Assigned task —
Which lines below include "medication"? Copy them all.

Records for processing —
<<<<
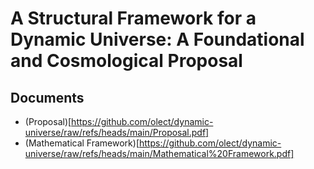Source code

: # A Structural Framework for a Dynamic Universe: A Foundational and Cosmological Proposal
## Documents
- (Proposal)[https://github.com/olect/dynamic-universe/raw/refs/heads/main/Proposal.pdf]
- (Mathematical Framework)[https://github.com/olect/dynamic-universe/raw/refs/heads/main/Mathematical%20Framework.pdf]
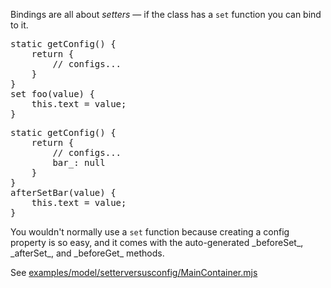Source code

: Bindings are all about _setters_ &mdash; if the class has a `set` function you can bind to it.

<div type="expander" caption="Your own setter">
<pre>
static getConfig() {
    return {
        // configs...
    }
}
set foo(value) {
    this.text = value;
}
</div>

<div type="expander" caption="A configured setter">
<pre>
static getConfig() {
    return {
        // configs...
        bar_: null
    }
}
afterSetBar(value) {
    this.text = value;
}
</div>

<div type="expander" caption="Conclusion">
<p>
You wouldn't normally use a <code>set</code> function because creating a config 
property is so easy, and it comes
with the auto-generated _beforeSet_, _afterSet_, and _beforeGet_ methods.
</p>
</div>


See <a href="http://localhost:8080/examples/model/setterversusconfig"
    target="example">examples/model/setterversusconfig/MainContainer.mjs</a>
>>>>
<<<<
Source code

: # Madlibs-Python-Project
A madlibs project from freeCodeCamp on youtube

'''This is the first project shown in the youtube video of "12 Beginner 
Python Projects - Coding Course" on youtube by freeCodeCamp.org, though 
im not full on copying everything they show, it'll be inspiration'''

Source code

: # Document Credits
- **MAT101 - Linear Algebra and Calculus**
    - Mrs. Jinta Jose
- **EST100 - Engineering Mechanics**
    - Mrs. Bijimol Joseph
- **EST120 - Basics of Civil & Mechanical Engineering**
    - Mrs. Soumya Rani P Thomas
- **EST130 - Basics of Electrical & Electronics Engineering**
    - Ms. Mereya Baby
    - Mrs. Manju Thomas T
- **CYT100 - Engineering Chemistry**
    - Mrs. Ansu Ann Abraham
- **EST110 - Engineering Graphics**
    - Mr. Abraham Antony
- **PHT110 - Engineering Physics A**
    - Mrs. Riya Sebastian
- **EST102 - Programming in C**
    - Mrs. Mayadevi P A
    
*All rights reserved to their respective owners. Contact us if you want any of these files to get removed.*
>>>>
<<<<
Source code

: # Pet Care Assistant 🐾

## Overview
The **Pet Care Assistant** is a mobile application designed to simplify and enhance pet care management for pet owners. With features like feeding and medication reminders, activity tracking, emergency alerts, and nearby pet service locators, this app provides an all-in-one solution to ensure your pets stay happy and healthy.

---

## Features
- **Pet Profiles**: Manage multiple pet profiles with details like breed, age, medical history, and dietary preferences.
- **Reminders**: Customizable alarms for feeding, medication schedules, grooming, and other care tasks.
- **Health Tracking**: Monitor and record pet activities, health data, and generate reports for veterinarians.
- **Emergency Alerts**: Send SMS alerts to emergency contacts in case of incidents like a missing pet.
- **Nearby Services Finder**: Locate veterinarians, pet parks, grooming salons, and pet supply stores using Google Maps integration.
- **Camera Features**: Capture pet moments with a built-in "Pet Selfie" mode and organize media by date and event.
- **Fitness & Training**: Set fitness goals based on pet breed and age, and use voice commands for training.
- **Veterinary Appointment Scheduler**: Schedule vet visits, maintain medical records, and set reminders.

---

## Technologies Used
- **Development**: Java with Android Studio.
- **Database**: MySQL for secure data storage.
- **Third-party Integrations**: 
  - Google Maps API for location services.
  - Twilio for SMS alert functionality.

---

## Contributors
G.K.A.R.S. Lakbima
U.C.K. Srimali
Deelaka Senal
>>>>
Answer to the problem —
The **Pet Care Assistant** is a mobile application designed to simplify and enhance pet care management for pet owners. With features like feeding and medication reminders, activity tracking, emergency alerts, and nearby pet service locators, this app provides an all-in-one solution to ensure your pets stay happy and healthy.
- **Reminders**: Customizable alarms for feeding, medication schedules, grooming, and other care tasks.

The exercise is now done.